Figure 8. The perturbation of equivalent potential temperature (shaded, units: K), horizontal wind (barb, full barb represents 4 m s-1) at 500m above ground level and the composite reflectivity (contour, units: dBZ) for 2h (a1, b1), 3h (a2, b2) and 4h (a3, b3) integration of PWAT_M62 (a1, a2, a3) and PWAT_B62 (b1, b2, b3) experiments. The green solid lines in a1, a2 and a3 represent convergence line in front of cold pool.

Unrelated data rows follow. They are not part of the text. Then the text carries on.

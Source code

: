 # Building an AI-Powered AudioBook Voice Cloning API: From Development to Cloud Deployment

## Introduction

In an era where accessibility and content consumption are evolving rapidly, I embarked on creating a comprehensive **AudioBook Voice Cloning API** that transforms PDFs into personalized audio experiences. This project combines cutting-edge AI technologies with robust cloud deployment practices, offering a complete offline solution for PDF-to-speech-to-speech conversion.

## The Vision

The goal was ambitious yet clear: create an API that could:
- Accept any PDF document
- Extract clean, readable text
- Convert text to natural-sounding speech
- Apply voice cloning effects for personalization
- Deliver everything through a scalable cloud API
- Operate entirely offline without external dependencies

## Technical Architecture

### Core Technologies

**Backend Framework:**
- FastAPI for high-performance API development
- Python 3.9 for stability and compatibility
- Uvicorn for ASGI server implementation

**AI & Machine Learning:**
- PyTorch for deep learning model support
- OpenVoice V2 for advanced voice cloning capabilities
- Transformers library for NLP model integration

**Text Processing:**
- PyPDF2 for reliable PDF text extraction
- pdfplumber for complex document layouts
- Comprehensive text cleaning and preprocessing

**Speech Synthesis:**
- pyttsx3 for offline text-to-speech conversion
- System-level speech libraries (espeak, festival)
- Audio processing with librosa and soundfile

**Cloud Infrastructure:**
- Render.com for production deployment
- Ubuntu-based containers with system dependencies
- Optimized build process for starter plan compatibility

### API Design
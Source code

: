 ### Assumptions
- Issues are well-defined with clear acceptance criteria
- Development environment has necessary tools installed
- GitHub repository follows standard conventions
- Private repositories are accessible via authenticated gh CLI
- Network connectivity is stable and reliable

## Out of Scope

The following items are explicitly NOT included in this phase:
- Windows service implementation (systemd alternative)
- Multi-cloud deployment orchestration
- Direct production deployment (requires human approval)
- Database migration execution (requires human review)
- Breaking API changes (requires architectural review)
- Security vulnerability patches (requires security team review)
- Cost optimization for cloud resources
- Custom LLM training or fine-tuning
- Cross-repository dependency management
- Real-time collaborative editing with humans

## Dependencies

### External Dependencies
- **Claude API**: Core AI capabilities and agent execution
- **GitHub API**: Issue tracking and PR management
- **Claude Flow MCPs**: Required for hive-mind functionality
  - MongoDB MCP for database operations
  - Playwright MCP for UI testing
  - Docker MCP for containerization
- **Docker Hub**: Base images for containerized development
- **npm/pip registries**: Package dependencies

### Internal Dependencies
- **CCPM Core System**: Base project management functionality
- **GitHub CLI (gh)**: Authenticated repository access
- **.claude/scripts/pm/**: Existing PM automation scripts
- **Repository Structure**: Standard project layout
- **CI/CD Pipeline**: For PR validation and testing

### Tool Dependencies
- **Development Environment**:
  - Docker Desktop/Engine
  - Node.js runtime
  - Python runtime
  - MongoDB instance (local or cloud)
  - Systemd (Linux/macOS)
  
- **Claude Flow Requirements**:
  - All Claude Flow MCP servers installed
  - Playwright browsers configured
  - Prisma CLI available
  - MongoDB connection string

The intensity of squall line is also affected by vertical distribution of humidity (T06 [26], T07a [27], and T14 [28]). For the same PWAT experiment, the intensity of squall line is stronger in PWAT_B68 experiment than that in PWAT_M68 experiment (Fig. 3, 4, 5). On the one hand, the high humidity located at the lower levels is conducive to the enhancement of upward velocity (Fig. 9d) and positive buoyancy (Fig. 7a), which leads to stronger convective cells. On the other hand, the middle level dry air favored the strengthening of cold pool, which is verified by result that PWAT_B68 expriment has a stronger cold pool (blue area in Fig. 9a, b, purple dotted part in Fig. 9c, d). The stronger cold pool is favorable for triggering new convection. According to RKW theory (Rotunno et al. [35]; Weisman [39]; Weisman and Rotunno [40]), when the horizontal vorticity induced by the intensity of cold pool and vertical wind shear become to a balance, it is most beneficial to maintain the squall line. The 0-6 km wind shear in PWAT_M68 and PWAT_B68 experiment is 16 m s-1, and the strength of cold pool in PWAT_B68 experiment is equivalent to that of wind shear, while the strength of cold pool in PWAT_M68 experiment is smaller than that of wind shear (Table 2).
Figure 9. The same as Fig. 8, but for 5h integration of (a) PWAT_M68 and (b) PWAT_M68 experiment. Composite reflectivity (black contour, units: dBZ), negative perturbation of pseudo-equivalent potential temperature (purple dashed line, units: K), horizontal wind speed (shaded area, units: m s-1) and wind vector (arrow, units: m s-1, vertical wind speed amplified 10 times) at AB cross section in (a) and (b) for 5h integration of (c) PWAT_M68 and (d) PWAT_M68 experiment.
Height of cold pool (km) Intensity of cold pool (m s-1) 0-6 km wind shear (m s-1) PWAT_M68 1.1 13 16 PWAT_B68 1.3 16 16 Table 2. The 0-6 km wind shear, height and intensity of cold pool for PWAT_B68 and PWAT_M68 experiments.